**INSTRUCTIONS FOR THE TASK**
A faithful copy of every entry is the goal; keep the images out of it.

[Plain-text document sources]
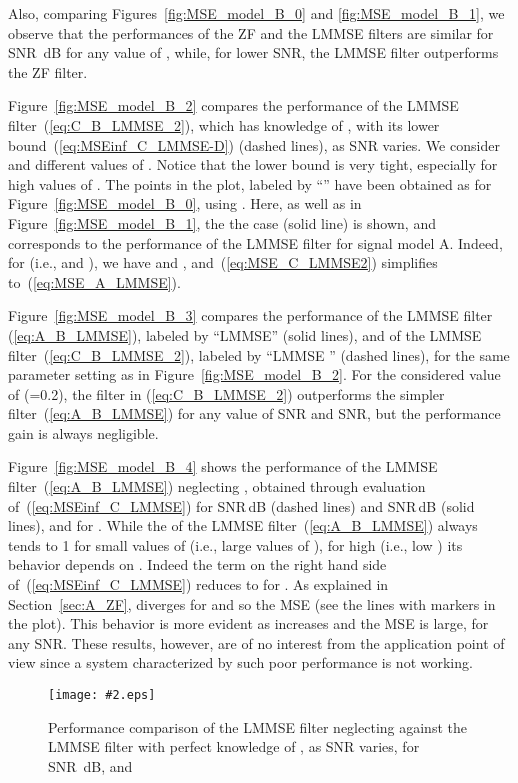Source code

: \documentclass[final, a4paper]{IEEEtran}
\newcommand{\insertfig}[4]{
\begin{figure}[tbh]
\centerline{\texttt{[image: \#2.eps]}}
\vspace{-0.3cm}
\caption{#3}\label{#4}\end{figure}}
\begin{document}
Also, comparing Figures~\ref{fig:MSE_model_B_0} and \ref{fig:MSE_model_B_1}, we observe that
the performances of the ZF and the LMMSE filters are similar for SNR~dB for
any value of , while, for lower SNR,
the LMMSE filter outperforms the ZF filter.

Figure~\ref{fig:MSE_model_B_2} compares the performance of the LMMSE filter~(\ref{eq:C_B_LMMSE_2}), which
has knowledge of , with its lower bound~(\ref{eq:MSEinf_C_LMMSE-D}) (dashed lines), as SNR varies.
We consider  and different values of . Notice that the lower bound is
very tight, especially for high values of .
The points in the plot, labeled by ``'' have been obtained as for Figure~\ref{fig:MSE_model_B_0}, using .
Here, as well as in Figure~\ref{fig:MSE_model_B_1}, the the case  (solid line) is shown, and
corresponds to the performance of the LMMSE filter for signal model A. Indeed, for  (i.e.,  and ), we have  and , and~(\ref{eq:MSE_C_LMMSE2}) simplifies to~(\ref{eq:MSE_A_LMMSE}).

Figure~\ref{fig:MSE_model_B_3} compares the performance of the LMMSE filter (\ref{eq:A_B_LMMSE}),
labeled by ``LMMSE'' (solid lines), and of
the LMMSE filter~(\ref{eq:C_B_LMMSE_2}), labeled by ``LMMSE '' (dashed lines),
for the same parameter setting as in Figure~\ref{fig:MSE_model_B_2}.
For the considered value of  (=0.2), the filter in (\ref{eq:C_B_LMMSE_2})
outperforms the simpler filter~(\ref{eq:A_B_LMMSE}) for any value of SNR and SNR,
but the performance gain is always negligible.

Figure~\ref{fig:MSE_model_B_4} shows the performance of the
LMMSE filter~(\ref{eq:A_B_LMMSE}) neglecting ,
obtained through evaluation of~(\ref{eq:MSEinf_C_LMMSE}) for
SNR\,dB (dashed lines) and SNR\,dB (solid lines), and
for .
While the  of the LMMSE filter~(\ref{eq:A_B_LMMSE}) always tends to 1 for
small values of  (i.e., large values of ),
for high  (i.e., low ) its behavior depends on .
Indeed the term  on the right hand side
of~(\ref{eq:MSEinf_C_LMMSE}) reduces to  for .
As explained in Section~\ref{sec:A_ZF},  diverges for
 and so the MSE (see the lines with  markers in the plot).
This behavior is more evident as  increases and the MSE is large,
for any SNR. These results, however, are of no interest from the application point
of view since a system characterized by such poor performance is not working.

\insertfig{1.00}{MSE_model_B_5}{Performance comparison of the LMMSE filter neglecting  against
the LMMSE filter with perfect knowledge of , as SNR varies, for SNR~dB, and }
{fig:MSE_model_B_5}
\end{document}
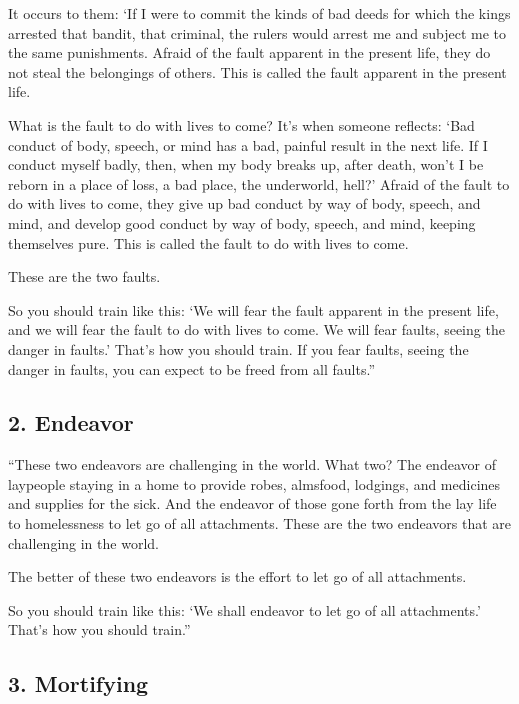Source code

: \documentclass[12pt,openany]{book}%
\begin{document}
It occurs to them: ‘If I were to commit the kinds of bad deeds for which the kings arrested that bandit, that criminal, the rulers would arrest me and subject me to the same punishments. Afraid of the fault apparent in the present life, they do not steal the belongings of others. This is called the fault apparent in the present life. 

What is the fault to do with lives to come? It’s when someone reflects: ‘Bad conduct of body, speech, or mind has a bad, painful result in the next life. If I conduct myself badly, then, when my body breaks up, after death, won’t I be reborn in a place of loss, a bad place, the underworld, hell?’ Afraid of the fault to do with lives to come, they give up bad conduct by way of body, speech, and mind, and develop good conduct by way of body, speech, and mind, keeping themselves pure. This is called the fault to do with lives to come. 

These are the two faults. 

So you should train like this: ‘We will fear the fault apparent in the present life, and we will fear the fault to do with lives to come. We will fear faults, seeing the danger in faults.’ That’s how you should train. If you fear faults, seeing the danger in faults, you can expect to be freed from all faults.” 

\subsection*{2. Endeavor }

“These two endeavors are challenging in the world. What two? The endeavor of laypeople staying in a home to provide robes, almsfood, lodgings, and medicines and supplies for the sick. And the endeavor of those gone forth from the lay life to homelessness to let go of all attachments. These are the two endeavors that are challenging in the world. 

The better of these two endeavors is the effort to let go of all attachments. 

So you should train like this: ‘We shall endeavor to let go of all attachments.’ That’s how you should train.” 

\subsection*{3. Mortifying }
\end{document}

**WRITTEN RESPONSE**
Source code

: \documentclass[final, a4paper]{IEEEtran}
\newcommand{\insertfig}[4]{
\begin{figure}[tbh]
\centerline{\texttt{[image: \#2.eps]}}
\vspace{-0.3cm}
\caption{#3}\label{#4}\end{figure}}
\begin{document}
Also, comparing Figures~\ref{fig:MSE_model_B_0} and \ref{fig:MSE_model_B_1}, we observe that
the performances of the ZF and the LMMSE filters are similar for SNR~dB for
any value of , while, for lower SNR,
the LMMSE filter outperforms the ZF filter.

Figure~\ref{fig:MSE_model_B_2} compares the performance of the LMMSE filter~(\ref{eq:C_B_LMMSE_2}), which
has knowledge of , with its lower bound~(\ref{eq:MSEinf_C_LMMSE-D}) (dashed lines), as SNR varies.
We consider  and different values of . Notice that the lower bound is
very tight, especially for high values of .
The points in the plot, labeled by ``'' have been obtained as for Figure~\ref{fig:MSE_model_B_0}, using .
Here, as well as in Figure~\ref{fig:MSE_model_B_1}, the the case  (solid line) is shown, and
corresponds to the performance of the LMMSE filter for signal model A. Indeed, for  (i.e.,  and ), we have  and , and~(\ref{eq:MSE_C_LMMSE2}) simplifies to~(\ref{eq:MSE_A_LMMSE}).

Figure~\ref{fig:MSE_model_B_3} compares the performance of the LMMSE filter (\ref{eq:A_B_LMMSE}),
labeled by ``LMMSE'' (solid lines), and of
the LMMSE filter~(\ref{eq:C_B_LMMSE_2}), labeled by ``LMMSE '' (dashed lines),
for the same parameter setting as in Figure~\ref{fig:MSE_model_B_2}.
For the considered value of  (=0.2), the filter in (\ref{eq:C_B_LMMSE_2})
outperforms the simpler filter~(\ref{eq:A_B_LMMSE}) for any value of SNR and SNR,
but the performance gain is always negligible.

Figure~\ref{fig:MSE_model_B_4} shows the performance of the
LMMSE filter~(\ref{eq:A_B_LMMSE}) neglecting ,
obtained through evaluation of~(\ref{eq:MSEinf_C_LMMSE}) for
SNR\,dB (dashed lines) and SNR\,dB (solid lines), and
for .
While the  of the LMMSE filter~(\ref{eq:A_B_LMMSE}) always tends to 1 for
small values of  (i.e., large values of ),
for high  (i.e., low ) its behavior depends on .
Indeed the term  on the right hand side
of~(\ref{eq:MSEinf_C_LMMSE}) reduces to  for .
As explained in Section~\ref{sec:A_ZF},  diverges for
 and so the MSE (see the lines with  markers in the plot).
This behavior is more evident as  increases and the MSE is large,
for any SNR. These results, however, are of no interest from the application point
of view since a system characterized by such poor performance is not working.

\insertfig{1.00}{MSE_model_B_5}{Performance comparison of the LMMSE filter neglecting  against
the LMMSE filter with perfect knowledge of , as SNR varies, for SNR~dB, and }
{fig:MSE_model_B_5}
\end{document}
Source code

: \documentclass[12pt,openany]{book}%
\begin{document}
It occurs to them: ‘If I were to commit the kinds of bad deeds for which the kings arrested that bandit, that criminal, the rulers would arrest me and subject me to the same punishments. Afraid of the fault apparent in the present life, they do not steal the belongings of others. This is called the fault apparent in the present life. 

What is the fault to do with lives to come? It’s when someone reflects: ‘Bad conduct of body, speech, or mind has a bad, painful result in the next life. If I conduct myself badly, then, when my body breaks up, after death, won’t I be reborn in a place of loss, a bad place, the underworld, hell?’ Afraid of the fault to do with lives to come, they give up bad conduct by way of body, speech, and mind, and develop good conduct by way of body, speech, and mind, keeping themselves pure. This is called the fault to do with lives to come. 

These are the two faults. 

So you should train like this: ‘We will fear the fault apparent in the present life, and we will fear the fault to do with lives to come. We will fear faults, seeing the danger in faults.’ That’s how you should train. If you fear faults, seeing the danger in faults, you can expect to be freed from all faults.” 

\subsection*{2. Endeavor }

“These two endeavors are challenging in the world. What two? The endeavor of laypeople staying in a home to provide robes, almsfood, lodgings, and medicines and supplies for the sick. And the endeavor of those gone forth from the lay life to homelessness to let go of all attachments. These are the two endeavors that are challenging in the world. 

The better of these two endeavors is the effort to let go of all attachments. 

So you should train like this: ‘We shall endeavor to let go of all attachments.’ That’s how you should train.” 

\subsection*{3. Mortifying }
\end{document}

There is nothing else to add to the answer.